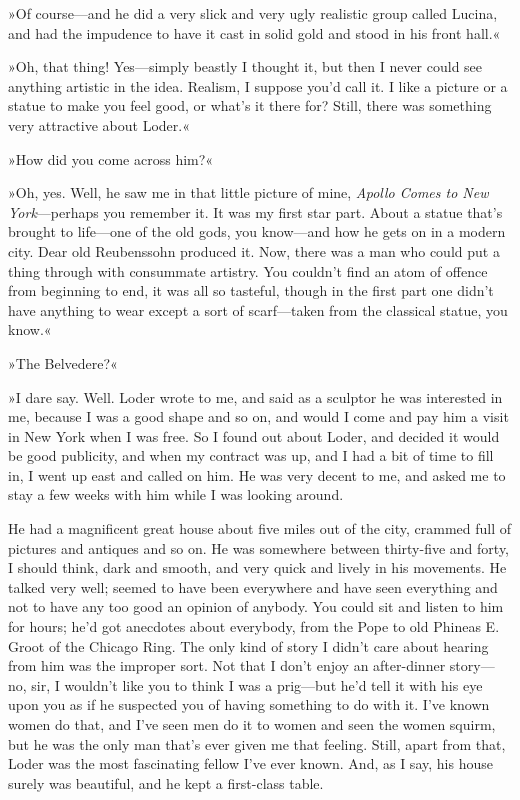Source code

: »Of course—and he did a very slick and very ugly realistic group called Lucina, and had the impudence to have it cast in solid gold and stood in his front hall.«

»Oh, that thing! Yes—simply beastly I thought it, but then I never could see anything artistic in the idea. Realism, I suppose you'd call it. I like a picture or a statue to make you feel good, or what's it there for? Still, there was something very attractive about Loder.«

»How did you come across him?«

»Oh, yes. Well, he saw me in that little picture of mine, \textit{Apollo Comes to New York}—perhaps you remember it. It was my first star part. About a statue that's brought to life—one of the old gods, you know—and how he gets on in a modern city. Dear old Reubenssohn produced it. Now, there was a man who could put a thing through with consummate artistry. You couldn't find an atom of offence from beginning to end, it was all so tasteful, though in the first part one didn't have anything to wear except a sort of scarf—taken from the classical statue, you know.«

»The Belvedere?«

»I dare say. Well. Loder wrote to me, and said as a sculptor he was interested in me, because I was a good shape and so on, and would I come and pay him a visit in New York when I was free. So I found out about Loder, and decided it would be good publicity, and when my contract was up, and I had a bit of time to fill in, I went up east and called on him. He was very decent to me, and asked me to stay a few weeks with him while I was looking around.

He had a magnificent great house about five miles out of the city, crammed full of pictures and antiques and so on. He was somewhere between thirty-five and forty, I should think, dark and smooth, and very quick and lively in his movements. He talked very well; seemed to have been everywhere and have seen everything and not to have any too good an opinion of anybody. You could sit and listen to him for hours; he'd got anecdotes about everybody, from the Pope to old Phineas E. Groot of the Chicago Ring. The only kind of story I didn't care about hearing from him was the improper sort. Not that I don't enjoy an after-dinner story—no, sir, I wouldn't like you to think I was a prig—but he'd tell it with his eye upon you as if he suspected you of having something to do with it. I've known women do that, and I've seen men do it to women and seen the women squirm, but he was the only man that's ever given me that feeling. Still, apart from that, Loder was the most fascinating fellow I've ever known. And, as I say, his house surely was beautiful, and he kept a first-class table.

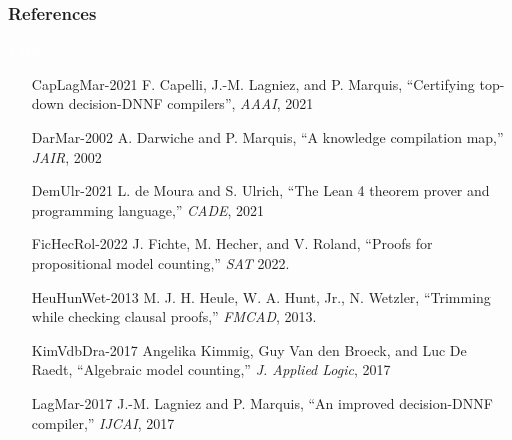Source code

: \documentclass[t,pdf]{beamer}
\begin{document}
\begin{frame}

  \frametitle{References}

\medskip

\begin{minipage}{0.1\textwidth}
    \textcolor{white}{Filler}
\end{minipage}
\begin{minipage}{0.88\textwidth}
\footnotesize
\begin{itemize}

\item[CapLagMar-2021]
  F. Capelli, J.-M. Lagniez, and P. Marquis,
  ``Certifying top-down decision-{DNNF} compilers'',
  {\em AAAI}, 2021

\item[DarMar-2002]
  A. Darwiche and P. Marquis,
  ``A knowledge compilation map,''
  {\em JAIR}, 2002
  
\item[DemUlr-2021]
  L. de Moura and S. Ulrich,
  ``The Lean 4 theorem prover and programming language,''
{\em CADE},  2021

\item[FicHecRol-2022]
  J. Fichte, M. Hecher, and V. Roland,
  ``Proofs for propositional model counting,''
  {\em SAT} 2022.

\item[HeuHunWet-2013] M. J. H. Heule, W. A. Hunt, Jr., N. Wetzler,
  ``Trimming while checking clausal proofs,''
  {\em FMCAD}, 2013.


\item[KimVdbDra-2017] Angelika Kimmig, Guy Van den Broeck, and Luc De Raedt,
  ``Algebraic model counting,''
  {\em J. Applied Logic}, 2017

\item[LagMar-2017] J.-M. Lagniez and  P. Marquis,
  ``An improved decision-DNNF compiler,''
  {\em IJCAI}, 2017
\end{itemize}
\end{minipage}
\end{frame}
\end{document}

........

→ EXERCISE
Go through the entries and return each line where the word "minipage" appears.

→ REPLY TO THE EXERCISE
\begin{minipage}{0.1\textwidth}
\end{minipage}
\begin{minipage}{0.88\textwidth}
\end{minipage}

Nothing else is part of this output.